Cramer was charged with one count of furnishing alcohol to a minor, in violation of Brunswick City Ordinance 612.02(a). He pleaded not guilty, and the matter was tried to the bench. The court found Cramer guilty, and sentenced him accordingly. From this conviction, Cramer has appealed. Cramer has assigned two errors for our review, which attack the sufficiency and weight of the evidence. The state has not responded.

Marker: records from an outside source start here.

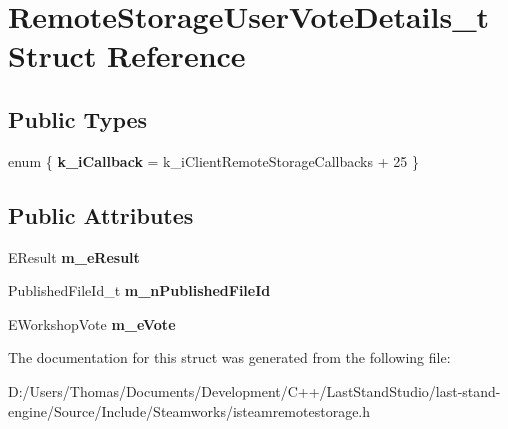 \hypertarget{structRemoteStorageUserVoteDetails__t}{}\section{Remote\+Storage\+User\+Vote\+Details\+\_\+t Struct Reference}
\label{structRemoteStorageUserVoteDetails__t}
\subsection*{Public Types}
\begin{DoxyCompactItemize}
\item 
\hypertarget{structRemoteStorageUserVoteDetails__t_a7775a946a14da1611d94ac534be33769}{}enum \{ {\bfseries k\+\_\+i\+Callback} = k\+\_\+i\+Client\+Remote\+Storage\+Callbacks + 25
 \}\label{structRemoteStorageUserVoteDetails__t_a7775a946a14da1611d94ac534be33769}

\end{DoxyCompactItemize}
\subsection*{Public Attributes}
\begin{DoxyCompactItemize}
\item 
\hypertarget{structRemoteStorageUserVoteDetails__t_af0711f77ce73f60ec19d9860395a8cb9}{}E\+Result {\bfseries m\+\_\+e\+Result}\label{structRemoteStorageUserVoteDetails__t_af0711f77ce73f60ec19d9860395a8cb9}

\item 
\hypertarget{structRemoteStorageUserVoteDetails__t_a66e337a2b7ffc6696b68944af2b1d18b}{}Published\+File\+Id\+\_\+t {\bfseries m\+\_\+n\+Published\+File\+Id}\label{structRemoteStorageUserVoteDetails__t_a66e337a2b7ffc6696b68944af2b1d18b}

\item 
\hypertarget{structRemoteStorageUserVoteDetails__t_a7be8e8c150b87ca38207685635b4eb80}{}E\+Workshop\+Vote {\bfseries m\+\_\+e\+Vote}\label{structRemoteStorageUserVoteDetails__t_a7be8e8c150b87ca38207685635b4eb80}

\end{DoxyCompactItemize}


The documentation for this struct was generated from the following file\+:\begin{DoxyCompactItemize}
\item 
D\+:/\+Users/\+Thomas/\+Documents/\+Development/\+C++/\+Last\+Stand\+Studio/last-\/stand-\/engine/\+Source/\+Include/\+Steamworks/isteamremotestorage.\+h\end{DoxyCompactItemize}

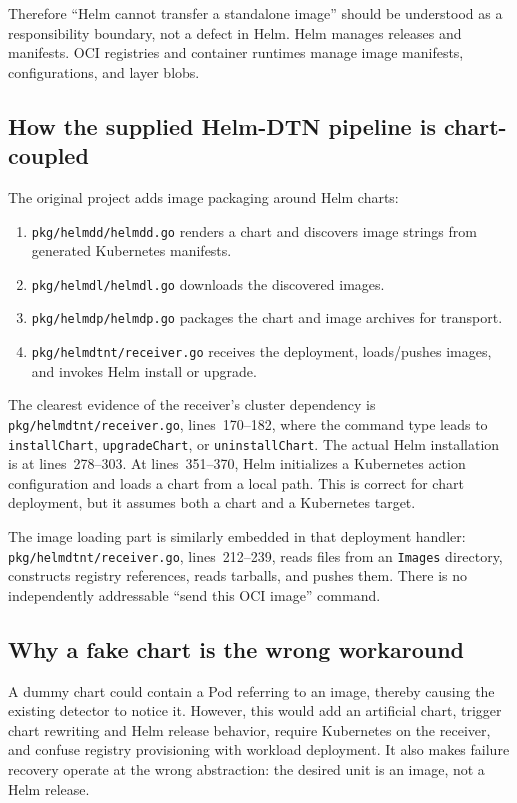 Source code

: \documentclass[11pt,a4paper]{article}
\newcommand{\file}[1]{\texttt{#1}}
\newcommand{\lines}[1]{lines~#1}
\begin{document}
Therefore ``Helm cannot transfer a standalone image'' should be understood as
a responsibility boundary, not a defect in Helm. Helm manages releases and
manifests. OCI registries and container runtimes manage image manifests,
configurations, and layer blobs.

\subsection{How the supplied Helm-DTN pipeline is chart-coupled}
The original project adds image packaging around Helm charts:
\begin{enumerate}[leftmargin=*]
\item \file{pkg/helmdd/helmdd.go} renders a chart and discovers image strings
from generated Kubernetes manifests.
\item \file{pkg/helmdl/helmdl.go} downloads the discovered images.
\item \file{pkg/helmdp/helmdp.go} packages the chart and image archives for
transport.
\item \file{pkg/helmdtnt/receiver.go} receives the deployment, loads/pushes
images, and invokes Helm install or upgrade.
\end{enumerate}

The clearest evidence of the receiver's cluster dependency is
\file{pkg/helmdtnt/receiver.go}, \lines{170--182}, where the command type leads
to \file{installChart}, \file{upgradeChart}, or \file{uninstallChart}. The
actual Helm installation is at \lines{278--303}. At \lines{351--370}, Helm
initializes a Kubernetes action configuration and loads a chart from a local
path. This is correct for chart deployment, but it assumes both a chart and a
Kubernetes target.

The image loading part is similarly embedded in that deployment handler:
\file{pkg/helmdtnt/receiver.go}, \lines{212--239}, reads files from an
\file{Images} directory, constructs registry references, reads tarballs, and
pushes them. There is no independently addressable ``send this OCI image''
command.

\subsection{Why a fake chart is the wrong workaround}
A dummy chart could contain a Pod referring to an image, thereby causing the
existing detector to notice it. However, this would add an artificial chart,
trigger chart rewriting and Helm release behavior, require Kubernetes on the
receiver, and confuse registry provisioning with workload deployment. It also
makes failure recovery operate at the wrong abstraction: the desired unit is
an image, not a Helm release.
\end{document}
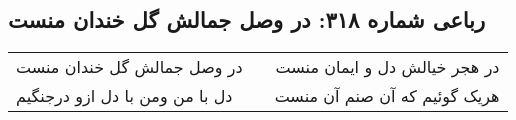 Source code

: \begin{center}
\section*{رباعی شماره ۳۱۸: در وصل جمالش گل خندان منست}
\label{sec:0318}
\begin{longtable}{l p{0.5cm} r}
در وصل جمالش گل خندان منست
&&
در هجر خیالش دل و ایمان منست
\\
دل با من ومن با دل ازو درجنگیم
&&
هریک گوئیم که آن صنم آن منست
\\
\end{longtable}
\end{center}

Cramer argues that there was insufficient evidence to prove that he furnished alcohol to a minor because, he contends, there was no evidence produced which establishes that he had possession or control over the alcohol. He notes that the state did not produce an alcohol bottle, or offer testimony from an officer that a bottle had been discovered. He further contends that the "insufficient evidence coupled with the lack of credible testimony created a verdict that is against the manifest weight of the evidence." Cramer asserts that Kayla Freehoffer's testimony, which was the only evidence the state presented, was not credible because she was eleven years old at the time of the offense, and because she had gone over to Cramer's house to attend a party when she knew her parents would not permit her to go.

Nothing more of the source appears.